A significant part of our research over the last ten years has focused on multi-scale interfaces. We designed and evaluated novel interaction techniques, but also worked actively on the development of open-source UI toolkits for multi-scale interfaces (http://zvtm.sf.net). These interfaces let users navigate large but relatively homogeneous datasets at different levels of detail, on both workstations [73], [29], [69], [68], [67], [30], [72], [28], [74] and wall-sized displays [63], [58], [71], [62], [31], [37], [36]. This part of the ILDA research program is about extending multi-scale navigation in two directions: 1. Enabling the representation of multiple, spatially-registered but widely varying, multi-scale data layers in Geographical Information Systems (GIS); 2. Generalizing the multi-scale navigation paradigm to interconnected, heterogeneous datasets as found on the Web of Data.
The first research problem has been mainly investigated in collaboration with IGN in the context of ANR project MapMuxing, which stands for multi-dimensional map multiplexing, from 2014 to early 2019. Project MapMuxing aimed at going beyond the traditional pan & zoom and overview+detail interface schemes, and at designing and evaluating novel cartographic visualizations that rely on high-quality generalization, i.e., the simplification of geographic data to make it legible at a given map scale [82], [83], and symbol specification.
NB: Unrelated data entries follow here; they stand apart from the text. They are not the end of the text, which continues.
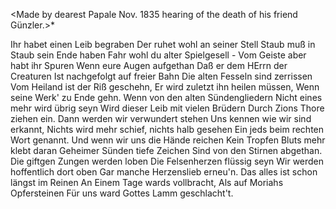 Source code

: <Made by dearest Papale Nov. 1835 hearing of the death of his friend Günzler.>*

Ihr habet einen Leib begraben
 Der ruhet wohl an seiner Stell
Staub muß in Staub sein Ende haben
 Fahr wohl du alter Spielgesell -
Vom Geiste aber habt ihr Spuren
 Wenn eure Augen aufgethan
Daß er dem HErrn der Creaturen
 Ist nachgefolgt auf freier Bahn
Die alten Fesseln sind zerrissen
 Vom Heiland ist der Riß geschehn,
Er wird zuletzt ihn heilen müssen,
 Wenn seine Werk' zu Ende gehn.
Wenn von den alten Sündengliedern
 Nicht eines mehr wird übrig seyn
Wird dieser Leib mit vielen Brüdern
 Durch Zions Thore ziehen ein.
Dann werden wir verwundert stehen
 Uns kennen wie wir sind erkannt,
Nichts wird mehr schief, nichts halb gesehen
 Ein jeds beim rechten Wort genannt.
Und wenn wir uns die Hände reichen
 Kein Tropfen Bluts mehr klebt daran
Geheimer Sünden tiefe Zeichen
 Sind von den Stirnen abgethan.
Die giftgen Zungen werden loben
 Die Felsenherzen flüssig seyn
Wir werden hoffentlich dort oben
 Gar manche Herzenslieb erneu'n.
Das alles ist schon längst im Reinen
 An Einem Tage wards vollbracht,
Als auf Moriahs Opfersteinen
 Für uns ward Gottes Lamm geschlacht't.

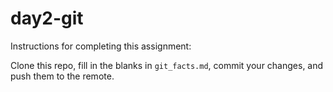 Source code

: # day2-git

Instructions for completing this assignment:

Clone this repo, fill in the blanks in `git_facts.md`, commit your changes, and push them to the remote.
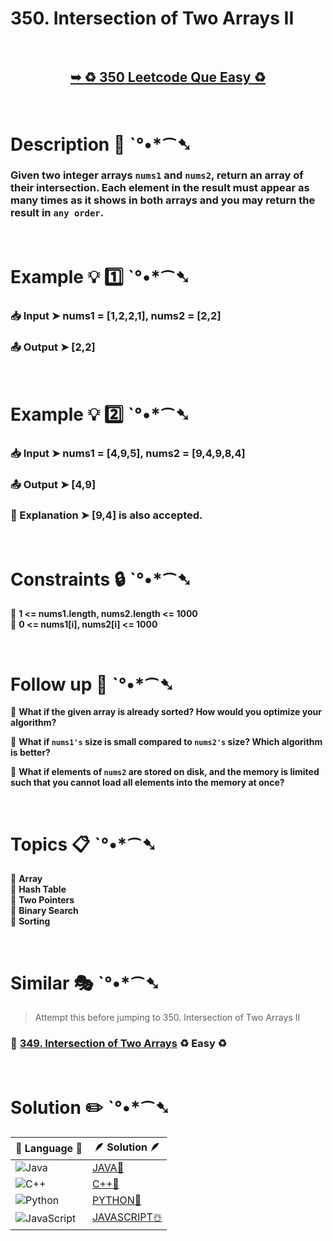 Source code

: # 350. Intersection of Two Arrays II

</br>

<h2 align="center"> 

<a href="https://leetcode.com/problems/intersection-of-two-arrays-ii/description/?envType=daily-question&envId=2024-07-02"><strong>➥ ♻️ 350 Leetcode Que Easy ♻️ </strong></a>
</h2>

</br>

# Description 📜 ˋ°•*⁀➷

### Given two integer arrays `nums1` and `nums2`, return an array of their intersection. Each element in the result must appear as many times as it shows in both arrays and you may return the result in `any order`.



</br>

# Example 💡 1️⃣ ˋ°•*⁀➷

  ### 📥 Input  ➤  nums1 = [1,2,2,1], nums2 = [2,2] 

  ### 📤 Output  ➤ [2,2]

</br>

# Example 💡 2️⃣ ˋ°•*⁀➷

  ### 📥 Input ➤ nums1 = [4,9,5], nums2 = [9,4,9,8,4]

  ### 📤 Output  ➤  [4,9]

  ### 🔦 Explanation ➤ [9,4] is also accepted.


</br>

# Constraints 🔒 ˋ°•*⁀➷

🔹 **1 <= nums1.length, nums2.length <= 1000** </br>
🔹 **0 <= nums1[i], nums2[i] <= 1000** </br>

</br>

# Follow up 🧠  ˋ°•*⁀➷

📌 **What if the given array is already sorted? How would you optimize your algorithm?** </br>

📌 **What if `nums1's` size is small compared to `nums2's` size? Which algorithm is better?** </br>

📌 **What if elements of `nums2` are stored on disk, and the memory is limited such that you cannot load all elements into the memory at once?** </br>

</br>

# Topics 📋 ˋ°•*⁀➷

🔸 **Array**  </br>
🔸 **Hash Table**  </br>
🔸 **Two Pointers**  </br>
🔸 **Binary Search**  </br>
🔸 **Sorting**  </br>

</br>

# Similar 🎭  ˋ°•*⁀➷  

> Attempt this before jumping to 350. Intersection of Two Arrays II 

### 🌟 [349. Intersection of Two Arrays](https://github.com/Prakhar-002/LEETCODE/tree/main/%F0%9F%8E%AD%20LEVEL%20wise%20que%20with%20solution%20%F0%9F%8E%AF/%E2%99%BB%EF%B8%8F%20Easy%E2%99%BB%EF%B8%8F/%E2%99%BB%EF%B8%8F%20Easy%20349.%20Intersection%20of%20Two%20Arrays%20%E2%98%83%EF%B8%8F%20%F0%9F%8D%81%20%F0%9F%8D%B0%20%F0%9F%8E%B2) ♻️ Easy ♻️


</br>

# Solution ✏️ ˋ°•*⁀➷

| 📒 Language 📒  | 🪶 Solution 🪶 |
| ------------- | ------------- |
|  ![Java](https://img.shields.io/badge/java-%23ED8B00.svg?style=for-the-badge&logo=openjdk&logoColor=white)  | [JAVA🍁](https://github.com/Prakhar-002/LEETCODE/blob/main/%F0%9F%93%9C%20Daily%20Challange%20%F0%9F%92%A1/07%20July%20%20%F0%9F%8F%96%EF%B8%8F%202024/02%20-%2007%20-%202024%20---%20350.%20Intersection%20of%20Two%20Arrays%20II%20%E2%98%83%EF%B8%8F%20%F0%9F%8D%81%20%F0%9F%8D%B0%20%F0%9F%8E%B2/%F0%9F%8D%81JAVA-350-IntersectionOfTwoArrays-II.java) |
|  ![C++](https://img.shields.io/badge/c++-%2300599C.svg?style=for-the-badge&logo=c%2B%2B&logoColor=white)  | [C++🎲](https://github.com/Prakhar-002/LEETCODE/blob/main/%F0%9F%93%9C%20Daily%20Challange%20%F0%9F%92%A1/07%20July%20%20%F0%9F%8F%96%EF%B8%8F%202024/02%20-%2007%20-%202024%20---%20350.%20Intersection%20of%20Two%20Arrays%20II%20%E2%98%83%EF%B8%8F%20%F0%9F%8D%81%20%F0%9F%8D%B0%20%F0%9F%8E%B2/%F0%9F%8E%B2CPP-350-IntersectionOfTwoArrays-II.cpp)  |
|  ![Python](https://img.shields.io/badge/python-3670A0?style=for-the-badge&logo=python&logoColor=ffdd54)    | [PYTHON🍰](https://github.com/Prakhar-002/LEETCODE/blob/main/%F0%9F%93%9C%20Daily%20Challange%20%F0%9F%92%A1/07%20July%20%20%F0%9F%8F%96%EF%B8%8F%202024/02%20-%2007%20-%202024%20---%20350.%20Intersection%20of%20Two%20Arrays%20II%20%E2%98%83%EF%B8%8F%20%F0%9F%8D%81%20%F0%9F%8D%B0%20%F0%9F%8E%B2/%F0%9F%8D%B0PYTHON-350-IntersectionOfTwoArrays-II.py) |
| ![JavaScript](https://img.shields.io/badge/javascript-%23323330.svg?style=for-the-badge&logo=javascript&logoColor=%23F7DF1E)   | [JAVASCRIPT☃️](https://github.com/Prakhar-002/LEETCODE/blob/main/%F0%9F%93%9C%20Daily%20Challange%20%F0%9F%92%A1/07%20July%20%20%F0%9F%8F%96%EF%B8%8F%202024/02%20-%2007%20-%202024%20---%20350.%20Intersection%20of%20Two%20Arrays%20II%20%E2%98%83%EF%B8%8F%20%F0%9F%8D%81%20%F0%9F%8D%B0%20%F0%9F%8E%B2/%E2%98%83%EF%B8%8FJAVASCRIPT-350-IntersectionOfTwoArrays-II.js) |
Beyond project MapMuxing, we are also investigating multi-scale multiplexing techniques for geo-localized data in the specific context of ultra-high-resolution wall-sized displays, where the combination of a very high pixel density and large physical surface enable us to explore designs that involve collaborative interaction and physical navigation in front of the workspace. This is work done in cooperation with team Massive Data at Inria Chile.
The second research problem is about the extension of multi-scale navigation to interconnected, heterogeneous datasets. Generalization has a rather straightforward definition in the specific domain of geographical information systems, where data items are geographical entities that naturally aggregate as scale increases. But it is unclear how generalization could work for representations of the more heterogeneous webs of data that we consider in the first axis of our research program. Those data form complex networks of resources with multiple and quite varied relationships between them, that cannot rely on a single, unified type of representation (a role played by maps in GIS applications).
Addressing the limits of current generalization processes is a longer-term, more exploratory endeavor. Here again, the machine-processable semantics and structure of the data give us an opportunity to rethink how users navigate interconnected heterogeneous datasets. Using these additional data, we investigate ways to generalize the multi-scale navigation paradigm to datasets whose layout and spatial relationships can be much richer and much more diverse than what can be encoded with static linear hierarchies as typically found today in interfaces for browsing maps or large imagery. Our goal is thus to design and develop highly dynamic and versatile multi-scale information spaces for heterogeneous data whose structure and semantics are not known in advance, but discovered incrementally.
Relevant publications by team members this year: [24], [20], [13], [14], [11], [19] and major ones in recent years: [10], [2].